Awareness on the importance of focusing on wealth management for women has grown in recent years, and “the industry has made a good amount of progress”, said Ms Flynn. “But more needs to be done.”

While the “misnomer” in the industry is that women are more risk averse, they are just more risk aware, she explained. “Women want advisers they can trust, who offer a safe space for them,” to share concerns and aspirations, making them feel comfortable asking questions, irrespective of their financial knowledge. Advisers need to have “outstanding financial intelligence as well as emotional intelligence”, and being able to “think through with the client what their goals are and how to achieve them”.

While the industry is still male-dominated, with only 15 per cent advisers in the US females, more women advisers, and greater diversification in the workforce in general, will also contribute to better service women and support their families across generations.

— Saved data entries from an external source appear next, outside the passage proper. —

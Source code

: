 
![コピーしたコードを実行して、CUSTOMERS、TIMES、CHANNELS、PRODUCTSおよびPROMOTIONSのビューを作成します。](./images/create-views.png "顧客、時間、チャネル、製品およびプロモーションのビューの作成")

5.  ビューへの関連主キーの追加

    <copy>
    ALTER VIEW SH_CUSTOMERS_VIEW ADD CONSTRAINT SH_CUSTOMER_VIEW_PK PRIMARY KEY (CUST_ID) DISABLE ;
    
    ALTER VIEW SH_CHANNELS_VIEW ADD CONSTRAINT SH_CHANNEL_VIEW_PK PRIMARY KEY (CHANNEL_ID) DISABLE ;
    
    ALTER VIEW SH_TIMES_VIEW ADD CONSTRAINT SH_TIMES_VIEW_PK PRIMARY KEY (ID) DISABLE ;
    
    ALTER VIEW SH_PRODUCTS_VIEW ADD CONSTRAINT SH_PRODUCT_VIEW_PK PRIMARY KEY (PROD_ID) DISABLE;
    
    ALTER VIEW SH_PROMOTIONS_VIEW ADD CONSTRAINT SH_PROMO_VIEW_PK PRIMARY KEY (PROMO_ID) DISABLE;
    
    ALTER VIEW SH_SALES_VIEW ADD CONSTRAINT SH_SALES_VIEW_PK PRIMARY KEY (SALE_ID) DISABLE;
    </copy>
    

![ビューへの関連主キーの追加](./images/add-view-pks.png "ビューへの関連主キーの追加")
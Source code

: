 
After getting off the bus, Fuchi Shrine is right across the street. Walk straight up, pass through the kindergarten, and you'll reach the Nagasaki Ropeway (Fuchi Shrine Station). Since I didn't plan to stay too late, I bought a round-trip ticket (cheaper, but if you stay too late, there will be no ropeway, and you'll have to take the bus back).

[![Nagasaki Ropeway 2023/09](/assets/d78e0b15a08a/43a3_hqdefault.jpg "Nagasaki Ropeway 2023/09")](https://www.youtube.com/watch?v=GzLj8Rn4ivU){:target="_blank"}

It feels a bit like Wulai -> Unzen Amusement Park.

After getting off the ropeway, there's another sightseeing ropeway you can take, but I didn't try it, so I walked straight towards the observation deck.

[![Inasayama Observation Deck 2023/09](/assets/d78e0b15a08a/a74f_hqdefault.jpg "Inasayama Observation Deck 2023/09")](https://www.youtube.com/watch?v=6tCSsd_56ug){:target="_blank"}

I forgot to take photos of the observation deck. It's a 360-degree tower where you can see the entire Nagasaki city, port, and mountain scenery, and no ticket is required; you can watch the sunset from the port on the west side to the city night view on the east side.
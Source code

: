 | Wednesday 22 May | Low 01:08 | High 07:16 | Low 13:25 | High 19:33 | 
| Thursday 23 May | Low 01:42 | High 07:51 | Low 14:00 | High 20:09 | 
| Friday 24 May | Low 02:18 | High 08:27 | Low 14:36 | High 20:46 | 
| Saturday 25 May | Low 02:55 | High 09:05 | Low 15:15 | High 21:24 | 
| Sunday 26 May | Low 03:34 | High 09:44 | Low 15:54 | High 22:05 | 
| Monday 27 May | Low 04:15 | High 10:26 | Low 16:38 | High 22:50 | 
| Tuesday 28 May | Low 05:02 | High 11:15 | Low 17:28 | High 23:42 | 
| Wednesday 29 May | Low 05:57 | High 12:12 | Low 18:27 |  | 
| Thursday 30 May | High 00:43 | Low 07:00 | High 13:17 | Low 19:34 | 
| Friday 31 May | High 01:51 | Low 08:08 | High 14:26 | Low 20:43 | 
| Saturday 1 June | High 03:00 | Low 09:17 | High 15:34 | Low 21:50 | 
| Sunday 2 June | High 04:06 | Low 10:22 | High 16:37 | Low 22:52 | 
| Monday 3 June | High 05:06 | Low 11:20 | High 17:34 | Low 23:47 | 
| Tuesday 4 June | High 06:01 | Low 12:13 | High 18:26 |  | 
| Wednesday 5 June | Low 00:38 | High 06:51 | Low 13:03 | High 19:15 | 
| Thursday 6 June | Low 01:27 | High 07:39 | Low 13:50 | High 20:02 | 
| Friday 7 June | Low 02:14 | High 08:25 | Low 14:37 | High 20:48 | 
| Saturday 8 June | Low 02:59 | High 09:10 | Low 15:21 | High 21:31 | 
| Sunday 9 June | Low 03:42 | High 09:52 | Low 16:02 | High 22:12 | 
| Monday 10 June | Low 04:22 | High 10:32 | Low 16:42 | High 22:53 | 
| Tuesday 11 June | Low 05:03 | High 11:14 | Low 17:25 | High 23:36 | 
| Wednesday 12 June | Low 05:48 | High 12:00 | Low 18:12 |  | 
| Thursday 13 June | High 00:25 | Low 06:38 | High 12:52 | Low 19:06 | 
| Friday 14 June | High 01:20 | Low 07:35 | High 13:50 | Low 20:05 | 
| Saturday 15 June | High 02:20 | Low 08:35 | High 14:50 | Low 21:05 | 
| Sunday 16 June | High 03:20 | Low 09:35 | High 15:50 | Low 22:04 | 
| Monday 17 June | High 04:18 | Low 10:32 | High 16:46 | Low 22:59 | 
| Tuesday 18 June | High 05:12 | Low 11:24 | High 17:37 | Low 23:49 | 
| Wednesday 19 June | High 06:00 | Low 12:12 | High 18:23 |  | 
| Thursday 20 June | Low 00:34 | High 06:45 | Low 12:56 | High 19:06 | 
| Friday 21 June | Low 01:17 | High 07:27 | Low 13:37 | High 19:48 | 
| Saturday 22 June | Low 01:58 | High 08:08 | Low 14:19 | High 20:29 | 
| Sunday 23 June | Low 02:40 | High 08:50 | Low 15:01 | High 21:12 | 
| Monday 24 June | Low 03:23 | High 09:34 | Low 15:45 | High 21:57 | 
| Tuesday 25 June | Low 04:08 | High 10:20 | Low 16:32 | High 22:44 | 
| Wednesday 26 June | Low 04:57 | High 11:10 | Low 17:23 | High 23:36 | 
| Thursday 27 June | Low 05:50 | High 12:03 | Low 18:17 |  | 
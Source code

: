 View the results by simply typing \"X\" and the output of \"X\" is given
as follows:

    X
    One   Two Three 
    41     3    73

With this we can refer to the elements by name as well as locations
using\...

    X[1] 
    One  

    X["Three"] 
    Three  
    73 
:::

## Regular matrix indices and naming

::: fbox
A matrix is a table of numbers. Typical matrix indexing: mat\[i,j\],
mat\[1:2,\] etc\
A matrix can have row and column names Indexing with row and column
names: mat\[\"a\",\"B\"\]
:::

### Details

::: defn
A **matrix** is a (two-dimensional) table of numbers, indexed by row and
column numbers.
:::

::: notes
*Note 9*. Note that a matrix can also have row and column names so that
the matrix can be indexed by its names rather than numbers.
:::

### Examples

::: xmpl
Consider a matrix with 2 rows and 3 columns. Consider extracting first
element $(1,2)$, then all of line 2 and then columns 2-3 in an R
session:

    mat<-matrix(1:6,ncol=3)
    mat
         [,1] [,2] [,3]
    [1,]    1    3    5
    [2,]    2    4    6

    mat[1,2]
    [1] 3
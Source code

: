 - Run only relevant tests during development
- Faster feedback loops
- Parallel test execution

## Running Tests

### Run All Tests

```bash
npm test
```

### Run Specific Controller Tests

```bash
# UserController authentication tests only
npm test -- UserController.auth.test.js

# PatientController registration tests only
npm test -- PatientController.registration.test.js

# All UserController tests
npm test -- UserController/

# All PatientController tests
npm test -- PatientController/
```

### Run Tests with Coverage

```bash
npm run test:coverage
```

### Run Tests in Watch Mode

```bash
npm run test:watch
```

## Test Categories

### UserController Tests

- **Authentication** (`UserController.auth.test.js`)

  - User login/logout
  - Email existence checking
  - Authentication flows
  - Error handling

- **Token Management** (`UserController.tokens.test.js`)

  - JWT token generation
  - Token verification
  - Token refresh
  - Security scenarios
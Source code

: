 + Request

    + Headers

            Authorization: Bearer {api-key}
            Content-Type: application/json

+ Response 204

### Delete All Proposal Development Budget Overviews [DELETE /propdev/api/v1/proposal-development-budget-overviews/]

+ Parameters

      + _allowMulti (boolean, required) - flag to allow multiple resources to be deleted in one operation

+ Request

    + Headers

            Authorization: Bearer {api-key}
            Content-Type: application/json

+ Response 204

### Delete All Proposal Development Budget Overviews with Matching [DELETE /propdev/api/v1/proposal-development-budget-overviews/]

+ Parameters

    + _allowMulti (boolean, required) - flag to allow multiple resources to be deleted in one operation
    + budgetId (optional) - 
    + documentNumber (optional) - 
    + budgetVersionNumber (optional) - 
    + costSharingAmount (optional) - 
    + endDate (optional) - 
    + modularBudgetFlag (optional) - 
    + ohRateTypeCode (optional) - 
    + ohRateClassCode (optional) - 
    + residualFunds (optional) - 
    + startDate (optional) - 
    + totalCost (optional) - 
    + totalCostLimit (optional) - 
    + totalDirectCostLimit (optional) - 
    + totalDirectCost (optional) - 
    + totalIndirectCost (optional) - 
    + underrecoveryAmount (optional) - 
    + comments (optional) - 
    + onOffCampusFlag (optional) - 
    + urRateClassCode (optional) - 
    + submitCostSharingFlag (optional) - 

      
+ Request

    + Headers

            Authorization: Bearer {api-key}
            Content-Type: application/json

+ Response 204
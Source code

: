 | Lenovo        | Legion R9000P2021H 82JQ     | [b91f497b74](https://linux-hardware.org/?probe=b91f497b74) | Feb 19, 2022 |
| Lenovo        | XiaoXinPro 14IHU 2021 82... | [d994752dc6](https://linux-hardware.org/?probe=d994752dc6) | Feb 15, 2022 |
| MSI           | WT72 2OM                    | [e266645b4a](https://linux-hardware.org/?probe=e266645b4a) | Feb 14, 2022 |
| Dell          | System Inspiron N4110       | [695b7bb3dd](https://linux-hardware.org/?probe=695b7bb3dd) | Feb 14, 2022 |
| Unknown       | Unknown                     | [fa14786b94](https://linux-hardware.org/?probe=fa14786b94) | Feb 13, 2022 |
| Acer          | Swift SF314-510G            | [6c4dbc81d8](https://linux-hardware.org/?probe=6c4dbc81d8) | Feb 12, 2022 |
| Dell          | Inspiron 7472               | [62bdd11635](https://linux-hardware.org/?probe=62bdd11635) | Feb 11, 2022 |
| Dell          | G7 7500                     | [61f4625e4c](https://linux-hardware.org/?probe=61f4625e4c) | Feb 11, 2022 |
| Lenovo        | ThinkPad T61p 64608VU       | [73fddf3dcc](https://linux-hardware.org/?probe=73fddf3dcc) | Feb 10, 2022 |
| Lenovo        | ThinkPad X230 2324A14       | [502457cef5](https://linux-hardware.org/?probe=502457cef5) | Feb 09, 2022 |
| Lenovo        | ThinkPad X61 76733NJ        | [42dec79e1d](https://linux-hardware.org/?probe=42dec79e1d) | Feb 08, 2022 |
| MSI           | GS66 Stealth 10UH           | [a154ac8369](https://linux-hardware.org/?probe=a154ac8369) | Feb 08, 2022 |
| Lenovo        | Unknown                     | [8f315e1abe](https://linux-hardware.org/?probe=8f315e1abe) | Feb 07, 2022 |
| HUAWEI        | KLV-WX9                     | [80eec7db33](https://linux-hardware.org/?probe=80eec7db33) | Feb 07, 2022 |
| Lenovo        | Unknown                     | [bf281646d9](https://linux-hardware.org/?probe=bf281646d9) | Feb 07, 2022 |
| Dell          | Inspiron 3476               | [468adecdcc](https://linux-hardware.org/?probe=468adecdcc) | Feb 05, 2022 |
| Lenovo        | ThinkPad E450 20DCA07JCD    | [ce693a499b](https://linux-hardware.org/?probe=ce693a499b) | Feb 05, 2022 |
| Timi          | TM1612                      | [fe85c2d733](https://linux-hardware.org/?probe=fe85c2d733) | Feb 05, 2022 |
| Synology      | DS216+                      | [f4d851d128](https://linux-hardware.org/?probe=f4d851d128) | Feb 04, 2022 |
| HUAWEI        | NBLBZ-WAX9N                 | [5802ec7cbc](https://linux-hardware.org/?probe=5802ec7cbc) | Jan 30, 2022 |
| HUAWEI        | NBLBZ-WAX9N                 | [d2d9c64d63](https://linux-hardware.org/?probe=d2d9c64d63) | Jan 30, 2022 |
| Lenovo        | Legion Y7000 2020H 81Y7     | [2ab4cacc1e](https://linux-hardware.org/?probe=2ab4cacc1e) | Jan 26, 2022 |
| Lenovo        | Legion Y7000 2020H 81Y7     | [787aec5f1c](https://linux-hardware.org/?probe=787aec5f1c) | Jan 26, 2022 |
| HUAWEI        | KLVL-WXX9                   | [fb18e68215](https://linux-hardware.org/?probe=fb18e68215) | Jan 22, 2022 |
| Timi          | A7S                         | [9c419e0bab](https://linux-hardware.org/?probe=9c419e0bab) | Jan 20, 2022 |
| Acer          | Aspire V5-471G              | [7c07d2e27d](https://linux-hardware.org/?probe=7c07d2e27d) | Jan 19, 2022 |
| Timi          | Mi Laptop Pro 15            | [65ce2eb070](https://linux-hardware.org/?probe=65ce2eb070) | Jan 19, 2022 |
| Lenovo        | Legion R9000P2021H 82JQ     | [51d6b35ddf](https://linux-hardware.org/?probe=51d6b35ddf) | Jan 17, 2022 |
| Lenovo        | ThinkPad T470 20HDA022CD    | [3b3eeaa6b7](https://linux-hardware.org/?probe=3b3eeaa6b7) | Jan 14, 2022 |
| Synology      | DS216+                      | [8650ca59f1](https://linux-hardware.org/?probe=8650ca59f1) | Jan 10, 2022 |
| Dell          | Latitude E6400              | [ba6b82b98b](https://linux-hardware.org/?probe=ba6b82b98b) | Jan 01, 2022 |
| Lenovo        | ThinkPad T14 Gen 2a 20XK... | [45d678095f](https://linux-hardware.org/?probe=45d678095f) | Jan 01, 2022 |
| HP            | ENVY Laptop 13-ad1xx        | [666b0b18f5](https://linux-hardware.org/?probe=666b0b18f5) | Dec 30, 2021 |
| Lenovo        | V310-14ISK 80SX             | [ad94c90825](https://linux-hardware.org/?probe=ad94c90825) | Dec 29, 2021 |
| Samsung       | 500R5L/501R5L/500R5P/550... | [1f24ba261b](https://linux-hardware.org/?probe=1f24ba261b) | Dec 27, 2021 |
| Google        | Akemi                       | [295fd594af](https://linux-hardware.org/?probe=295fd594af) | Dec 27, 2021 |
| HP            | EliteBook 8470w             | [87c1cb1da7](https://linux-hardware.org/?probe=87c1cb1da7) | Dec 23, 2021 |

Women tend to save more and invest less than men, and financial education is key to improve the gender investment gap, said Ms Flynn.

Women – “but also everyone at all levels of wealth” – should be educated about the value of compounding, and what the impact of being too conservative or aggressive may be on the goal of preserving wealth across generations. Scenario analysis and stress testing portfolios are particularly useful.

“Women have a greater focus on investment strategies consistent with their values, and use their capital to accentuate their value based perspectives,” she explained. Through philanthropic, social, as well as consumer capital – the way money is spent on a day to day basis – “women want to give back to their communities, their companies, invest in diverse-led businesses, and set their family up for success”.

“Data shows there's going to be more money in the hands of women,” said Ms Flynn. “And to the extent your financial organisation is catering to that, it is going to do better, and the broader society is going to do better too.”